Wissen schafft Kultur – 23.10.2007 I 08.11.2007 I 27.11.2007 I 17.01.2008
Vorlesungsreihe 1. Semester Winter 2007/2008
WSK 1: Björn Engholm
Dienstag, 23. Oktober I Alpen-Adria Universität I Hörsaal B, 19:00 Uhr
„Ästhetik im Zeitalter von Wissenschaft und Ökonomie. Wie man aus einem kulturellen Portfolio ein ökonomisches Portefeuille macht“
- An die Stelle der Gewissheiten und Übersichtlichkeiten der »Moderne«, nebst der mit ihnen verbundenen Werte sind neue Megatrends getreten: die Globalisierung auf der einen, neue Zersplitterungstendenzen auf der anderen. Sie heben die uns vertraute Welt aus den Angeln.

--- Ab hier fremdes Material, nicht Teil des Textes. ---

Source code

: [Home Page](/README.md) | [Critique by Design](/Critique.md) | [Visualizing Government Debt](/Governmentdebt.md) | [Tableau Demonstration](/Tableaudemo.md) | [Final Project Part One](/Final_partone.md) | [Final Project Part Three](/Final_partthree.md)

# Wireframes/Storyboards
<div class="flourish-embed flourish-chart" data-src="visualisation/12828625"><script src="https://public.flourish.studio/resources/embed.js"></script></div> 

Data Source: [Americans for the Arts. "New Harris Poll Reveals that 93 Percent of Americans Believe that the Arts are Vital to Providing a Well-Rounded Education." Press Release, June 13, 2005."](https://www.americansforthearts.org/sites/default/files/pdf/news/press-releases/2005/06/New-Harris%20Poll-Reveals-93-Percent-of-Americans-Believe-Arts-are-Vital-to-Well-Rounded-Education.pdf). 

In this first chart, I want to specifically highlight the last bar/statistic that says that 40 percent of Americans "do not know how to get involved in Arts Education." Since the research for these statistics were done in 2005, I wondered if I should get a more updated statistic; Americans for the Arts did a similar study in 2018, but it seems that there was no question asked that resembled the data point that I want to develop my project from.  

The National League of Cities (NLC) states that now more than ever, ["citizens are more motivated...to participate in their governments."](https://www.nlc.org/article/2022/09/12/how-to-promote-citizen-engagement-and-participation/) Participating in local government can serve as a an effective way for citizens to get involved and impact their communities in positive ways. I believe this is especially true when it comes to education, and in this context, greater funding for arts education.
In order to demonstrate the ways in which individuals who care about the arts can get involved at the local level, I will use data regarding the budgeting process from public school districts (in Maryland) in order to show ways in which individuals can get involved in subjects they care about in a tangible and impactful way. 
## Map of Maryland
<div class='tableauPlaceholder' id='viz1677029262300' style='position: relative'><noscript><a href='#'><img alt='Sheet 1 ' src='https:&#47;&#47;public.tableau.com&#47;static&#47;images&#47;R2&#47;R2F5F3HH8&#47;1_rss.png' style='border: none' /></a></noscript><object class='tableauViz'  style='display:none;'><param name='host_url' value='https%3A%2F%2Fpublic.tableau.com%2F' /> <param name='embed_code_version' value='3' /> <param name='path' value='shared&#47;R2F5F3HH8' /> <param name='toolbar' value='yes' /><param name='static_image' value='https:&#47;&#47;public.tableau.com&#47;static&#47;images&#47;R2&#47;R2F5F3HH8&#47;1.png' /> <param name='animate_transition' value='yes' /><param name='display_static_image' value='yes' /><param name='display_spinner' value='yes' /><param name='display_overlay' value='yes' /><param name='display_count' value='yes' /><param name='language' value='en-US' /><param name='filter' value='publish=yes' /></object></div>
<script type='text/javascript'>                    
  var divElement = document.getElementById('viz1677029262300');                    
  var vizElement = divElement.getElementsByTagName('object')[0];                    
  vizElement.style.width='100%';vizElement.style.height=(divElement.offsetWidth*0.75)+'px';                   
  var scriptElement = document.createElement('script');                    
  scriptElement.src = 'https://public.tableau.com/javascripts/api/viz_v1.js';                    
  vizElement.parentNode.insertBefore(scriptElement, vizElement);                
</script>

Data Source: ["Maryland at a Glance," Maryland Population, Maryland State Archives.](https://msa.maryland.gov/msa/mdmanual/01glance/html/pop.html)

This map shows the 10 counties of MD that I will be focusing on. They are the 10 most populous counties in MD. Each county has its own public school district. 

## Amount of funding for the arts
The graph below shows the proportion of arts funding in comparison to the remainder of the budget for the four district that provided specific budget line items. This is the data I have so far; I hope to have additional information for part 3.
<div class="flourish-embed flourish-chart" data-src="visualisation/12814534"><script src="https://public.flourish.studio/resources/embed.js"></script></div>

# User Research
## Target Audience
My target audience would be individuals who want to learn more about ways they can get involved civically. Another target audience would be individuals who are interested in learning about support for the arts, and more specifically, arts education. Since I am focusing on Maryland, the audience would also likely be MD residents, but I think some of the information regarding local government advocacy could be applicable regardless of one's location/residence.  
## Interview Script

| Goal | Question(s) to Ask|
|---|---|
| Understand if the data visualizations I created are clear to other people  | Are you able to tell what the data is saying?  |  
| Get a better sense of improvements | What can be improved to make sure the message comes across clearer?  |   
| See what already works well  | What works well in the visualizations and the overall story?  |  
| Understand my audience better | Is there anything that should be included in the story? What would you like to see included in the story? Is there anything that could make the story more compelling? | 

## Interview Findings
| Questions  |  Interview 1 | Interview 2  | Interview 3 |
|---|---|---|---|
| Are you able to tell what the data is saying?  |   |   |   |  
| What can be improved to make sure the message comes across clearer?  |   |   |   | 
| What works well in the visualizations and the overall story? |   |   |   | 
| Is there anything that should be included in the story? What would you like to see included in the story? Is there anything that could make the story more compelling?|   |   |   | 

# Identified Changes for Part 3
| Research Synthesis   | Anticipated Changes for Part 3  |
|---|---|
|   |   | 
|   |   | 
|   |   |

- Sich in dieser Welt, in der das Gewisseste die Ungewissheit geworden ist, zurechtfinden und Erfolg zu haben, ist Voraussetzung für qualifiziertes Überleben. Es ist fraglich, ob die cartesianische Logik, ob pure Ratio dieses Überleben sichert. Notwendig scheint die Mobilisierung all jener Kräfte, die im Zeitalter der Effizienz und Effektivität, der Zweckmäßigkeit und des Nutzens nicht oder nur spärlich gefördert und gefordert werden – der Intuition, der Imagination, der Phantasie.
- Eine neue Dimension des Denkens – eine alle Fähigkeiten einsetzende, ästhetische also – ist die den An- und Überforderungen der Zeit adäquate Denkform. Die Abkehr von überwiegend eindimensionalem und die Hinwendung zu einem ganzheitlichen Denken setzt Innovationskräfte frei, ohne die kultureller, wissenschaftlicher und ökonomischer Fortschritt nicht gedeihen können.
- Ein, vielleicht das ideale, Übungsfeld für erweiterte sinnliche Wahrnehmung und Phantasie ist die Welt der Künste. Nirgends sonst gibt es solche Vielfalt, Freiheit, Grenzüberschreitung und Bewegung.
Björn Engholm
1939 in Lübeck geboren. Lehre als Schriftsetzer, Studium Politik, Volkswirtschaft und Soziologie an der Universität Hamburg.
1981|82 Bundesminister für Bildung und Wissenschaft im Kabinett Schmidt.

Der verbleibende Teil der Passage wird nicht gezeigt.